L’Italia commercia essenzialmente con i paesi dell’Eurozona, come Germania, Francia, Austria, etc. Se l’euro fosse svalutato contro le altre valute, non vi sarebbe alcun cambiamento nel rapporto di import-export all’interno dell’Eurozona.

Al contrario, gli studi dimostrano come le importazioni italiane seguano moltofedelmente il nostro reddito. Ciò significa che se l’Italia dovesse esportare qualcosa in più verso le economie esterne all’Area Euro (USA, Giappone, Brics, etc.), grazie a un tasso di cambio dell’euro più debole, il maggiore reddito derivante dall’incremento del nostro export farebbe lievitare, con ogni probabilità, la nostra domanda di beni e servizi provenienti dal resto dell’Eurozona.
In sostanza, la maggiore ricchezza italiana prenderebbe quasi subito le vie della Germania, della Francia e degli altri paesi dell’unione monetaria, comportando una posizione netta dell’Italia quasi invariata rispetto a prima. Dalle simulazioni di Bagnai, quindi, dovremmo supporre che la svalutazione dell’euro stimolerebbe di meno le esportazioni del Nord Europa e/o che l’elasticità delle importazioni tedesche dal resto dell’Eurozona ai redditi in Germania sarebbe inferiore alla nostra.
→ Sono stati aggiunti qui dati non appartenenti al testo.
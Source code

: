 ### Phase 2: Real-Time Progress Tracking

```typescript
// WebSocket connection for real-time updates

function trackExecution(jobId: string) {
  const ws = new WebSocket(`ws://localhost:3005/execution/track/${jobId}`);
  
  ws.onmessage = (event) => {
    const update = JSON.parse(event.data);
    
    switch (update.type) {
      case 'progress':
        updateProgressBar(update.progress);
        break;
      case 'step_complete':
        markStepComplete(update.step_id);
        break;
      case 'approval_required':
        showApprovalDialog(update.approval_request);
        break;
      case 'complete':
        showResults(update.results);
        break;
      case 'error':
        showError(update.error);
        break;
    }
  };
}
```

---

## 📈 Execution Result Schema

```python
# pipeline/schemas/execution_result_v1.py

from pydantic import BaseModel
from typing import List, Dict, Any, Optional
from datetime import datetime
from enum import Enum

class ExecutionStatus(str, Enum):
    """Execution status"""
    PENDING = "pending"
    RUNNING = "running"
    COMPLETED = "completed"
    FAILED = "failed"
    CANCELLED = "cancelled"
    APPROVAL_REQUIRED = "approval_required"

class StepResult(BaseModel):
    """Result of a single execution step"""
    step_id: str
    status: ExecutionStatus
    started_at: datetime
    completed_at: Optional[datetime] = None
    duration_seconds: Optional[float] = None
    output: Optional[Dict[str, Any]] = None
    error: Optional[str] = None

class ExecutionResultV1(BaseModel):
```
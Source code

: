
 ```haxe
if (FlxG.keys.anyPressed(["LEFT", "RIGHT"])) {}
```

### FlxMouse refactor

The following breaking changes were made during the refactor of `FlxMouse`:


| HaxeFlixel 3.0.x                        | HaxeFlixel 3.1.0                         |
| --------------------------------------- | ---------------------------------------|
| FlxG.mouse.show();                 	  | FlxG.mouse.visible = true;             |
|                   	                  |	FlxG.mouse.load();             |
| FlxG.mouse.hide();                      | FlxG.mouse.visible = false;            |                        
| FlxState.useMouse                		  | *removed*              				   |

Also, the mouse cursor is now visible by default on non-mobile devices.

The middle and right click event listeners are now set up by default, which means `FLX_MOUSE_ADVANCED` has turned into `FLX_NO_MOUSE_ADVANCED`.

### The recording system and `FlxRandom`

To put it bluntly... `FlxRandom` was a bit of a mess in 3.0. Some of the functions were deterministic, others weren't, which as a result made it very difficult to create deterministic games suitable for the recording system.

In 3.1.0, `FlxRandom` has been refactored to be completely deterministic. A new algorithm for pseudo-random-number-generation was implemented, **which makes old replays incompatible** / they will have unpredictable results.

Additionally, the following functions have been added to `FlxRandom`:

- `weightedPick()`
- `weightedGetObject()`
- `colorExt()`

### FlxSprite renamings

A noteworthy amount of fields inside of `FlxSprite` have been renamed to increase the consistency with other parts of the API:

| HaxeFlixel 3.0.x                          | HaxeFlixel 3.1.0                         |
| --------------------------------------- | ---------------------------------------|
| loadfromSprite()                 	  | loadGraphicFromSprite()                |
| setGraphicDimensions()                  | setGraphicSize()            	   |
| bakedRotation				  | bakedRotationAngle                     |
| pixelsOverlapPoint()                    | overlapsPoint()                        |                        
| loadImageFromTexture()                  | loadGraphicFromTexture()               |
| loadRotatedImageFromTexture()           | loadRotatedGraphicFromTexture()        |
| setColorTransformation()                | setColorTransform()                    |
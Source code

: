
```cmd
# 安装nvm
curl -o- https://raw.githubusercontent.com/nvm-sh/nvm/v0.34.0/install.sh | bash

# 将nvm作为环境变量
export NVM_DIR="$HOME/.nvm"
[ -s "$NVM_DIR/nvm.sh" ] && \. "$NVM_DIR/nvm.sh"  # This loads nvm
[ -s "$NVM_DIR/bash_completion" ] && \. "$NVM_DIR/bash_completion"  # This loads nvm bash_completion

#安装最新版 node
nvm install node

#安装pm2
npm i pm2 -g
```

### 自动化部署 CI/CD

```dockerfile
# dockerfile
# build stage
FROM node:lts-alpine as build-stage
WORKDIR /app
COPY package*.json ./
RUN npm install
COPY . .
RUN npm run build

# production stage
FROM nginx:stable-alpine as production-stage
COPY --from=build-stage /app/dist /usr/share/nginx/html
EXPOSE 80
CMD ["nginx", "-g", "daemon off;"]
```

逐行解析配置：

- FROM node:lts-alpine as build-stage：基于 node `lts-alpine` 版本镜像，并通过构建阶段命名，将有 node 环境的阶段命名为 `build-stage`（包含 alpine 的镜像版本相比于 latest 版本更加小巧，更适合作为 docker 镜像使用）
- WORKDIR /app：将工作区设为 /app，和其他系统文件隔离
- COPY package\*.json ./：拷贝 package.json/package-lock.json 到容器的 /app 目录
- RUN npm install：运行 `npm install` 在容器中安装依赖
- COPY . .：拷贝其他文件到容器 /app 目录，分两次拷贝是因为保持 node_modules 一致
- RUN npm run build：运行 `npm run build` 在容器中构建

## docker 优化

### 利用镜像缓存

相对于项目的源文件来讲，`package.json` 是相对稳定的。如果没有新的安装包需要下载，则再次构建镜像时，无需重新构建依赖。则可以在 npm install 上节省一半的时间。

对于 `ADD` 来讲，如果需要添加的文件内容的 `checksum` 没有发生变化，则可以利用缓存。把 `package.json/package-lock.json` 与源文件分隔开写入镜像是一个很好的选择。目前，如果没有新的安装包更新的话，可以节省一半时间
La dimostrazione che tale analisi non sia ardita la si ha dall’andamento delle partite correnti italiane dal 1997, anno dell’aggancio della lira all’ECU prima e all’euro dopo. A fronte di ampie oscillazioni del tasso di cambio tra l’euro e il dollaro (ma anche verso altre valute), il saldo del nostro paese – che registra l’import-export di merci e capitali – è andato peggiorando quasi costantemente, senza risentire granché delle variazioni esterne all’Area Euro.
Per Bagnai, la stessa cosa accadrebbe indebolendo il Patto di stabilità: una maggiore spesa pubblica italiana aumenterebbe la domanda interna, ma alimenterebbe le importazioni di merci stranieri, peggiorando la posizione netta del nostro paese.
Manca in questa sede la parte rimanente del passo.